(Dataset entries)

▼

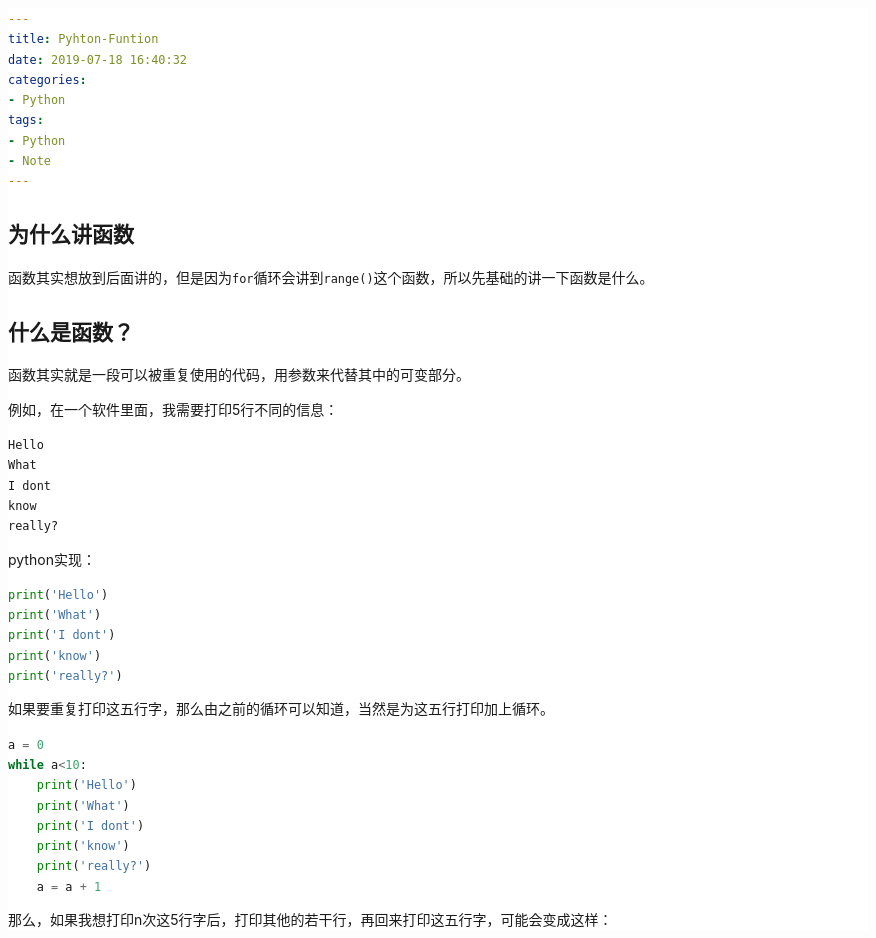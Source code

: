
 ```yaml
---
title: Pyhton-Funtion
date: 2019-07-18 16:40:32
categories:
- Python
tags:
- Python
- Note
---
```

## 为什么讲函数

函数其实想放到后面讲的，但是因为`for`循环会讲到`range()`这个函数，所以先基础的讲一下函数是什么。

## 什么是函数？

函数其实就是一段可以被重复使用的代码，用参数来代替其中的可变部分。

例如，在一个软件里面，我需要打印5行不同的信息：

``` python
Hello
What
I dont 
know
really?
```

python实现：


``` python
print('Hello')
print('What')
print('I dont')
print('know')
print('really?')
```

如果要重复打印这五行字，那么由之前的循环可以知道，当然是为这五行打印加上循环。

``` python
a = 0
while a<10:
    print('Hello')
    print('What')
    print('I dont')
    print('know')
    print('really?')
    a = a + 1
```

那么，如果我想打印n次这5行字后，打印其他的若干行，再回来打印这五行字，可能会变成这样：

▲
▼

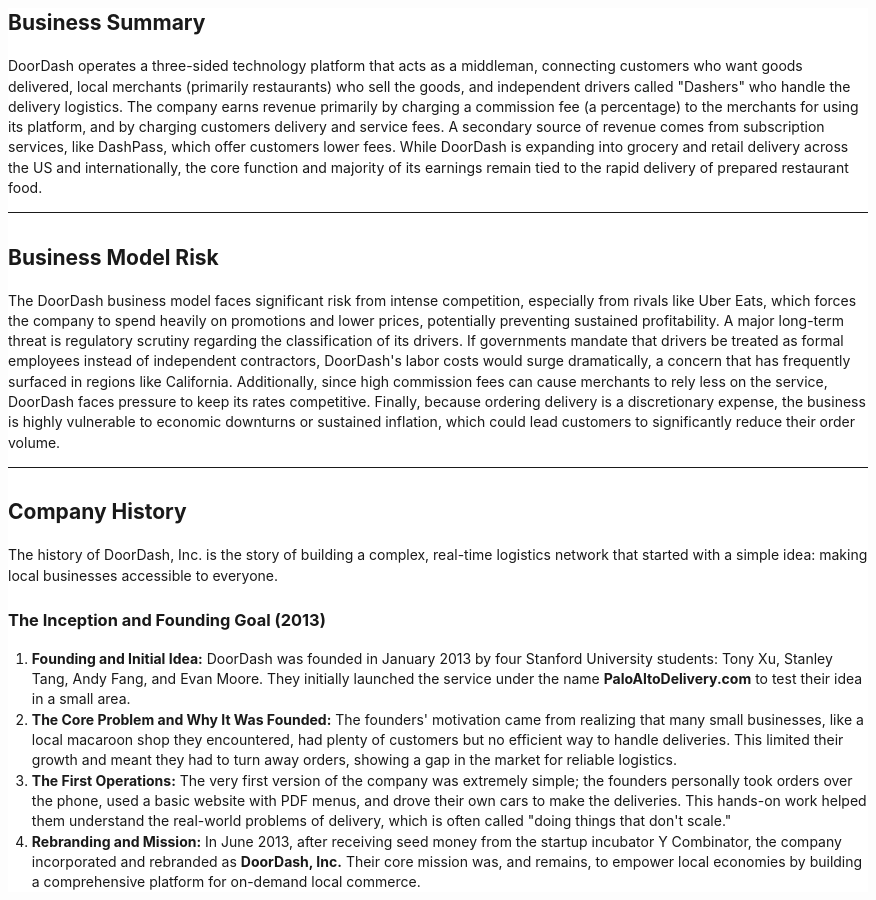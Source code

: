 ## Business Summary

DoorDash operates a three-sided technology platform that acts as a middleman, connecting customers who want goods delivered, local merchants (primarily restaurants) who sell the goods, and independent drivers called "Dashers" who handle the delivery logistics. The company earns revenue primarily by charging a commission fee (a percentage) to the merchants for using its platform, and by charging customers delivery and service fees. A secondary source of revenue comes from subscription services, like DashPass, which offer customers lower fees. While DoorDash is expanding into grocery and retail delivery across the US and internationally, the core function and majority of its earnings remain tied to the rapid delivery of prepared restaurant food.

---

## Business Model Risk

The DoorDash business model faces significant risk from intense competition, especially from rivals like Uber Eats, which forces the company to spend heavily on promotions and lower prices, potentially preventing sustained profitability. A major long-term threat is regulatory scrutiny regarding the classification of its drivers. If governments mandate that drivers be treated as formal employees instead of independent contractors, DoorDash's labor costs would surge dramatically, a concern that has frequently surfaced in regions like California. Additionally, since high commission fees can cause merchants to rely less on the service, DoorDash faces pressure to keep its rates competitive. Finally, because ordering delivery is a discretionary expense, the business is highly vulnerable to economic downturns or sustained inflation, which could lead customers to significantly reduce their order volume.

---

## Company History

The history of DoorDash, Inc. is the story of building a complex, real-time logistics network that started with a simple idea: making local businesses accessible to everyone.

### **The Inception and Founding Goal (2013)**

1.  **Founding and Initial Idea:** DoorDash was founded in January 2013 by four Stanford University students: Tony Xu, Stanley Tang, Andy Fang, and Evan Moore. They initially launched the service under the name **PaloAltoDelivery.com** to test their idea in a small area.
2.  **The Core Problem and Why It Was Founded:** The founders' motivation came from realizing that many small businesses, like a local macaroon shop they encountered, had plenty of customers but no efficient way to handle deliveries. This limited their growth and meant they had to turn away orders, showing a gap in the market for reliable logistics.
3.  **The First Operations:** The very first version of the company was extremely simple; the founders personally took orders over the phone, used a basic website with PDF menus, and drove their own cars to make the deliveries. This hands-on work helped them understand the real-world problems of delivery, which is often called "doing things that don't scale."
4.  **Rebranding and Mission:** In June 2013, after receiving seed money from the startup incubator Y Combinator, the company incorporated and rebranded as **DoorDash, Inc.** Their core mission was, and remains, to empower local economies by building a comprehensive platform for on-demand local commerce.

▲

What the exercise asks — Search the entries above for the word "idea", and copy every line where it occurs.

Output below —
The history of DoorDash, Inc. is the story of building a complex, real-time logistics network that started with a simple idea: making local businesses accessible to everyone.
1.  **Founding and Initial Idea:** DoorDash was founded in January 2013 by four Stanford University students: Tony Xu, Stanley Tang, Andy Fang, and Evan Moore. They initially launched the service under the name **PaloAltoDelivery.com** to test their idea in a small area.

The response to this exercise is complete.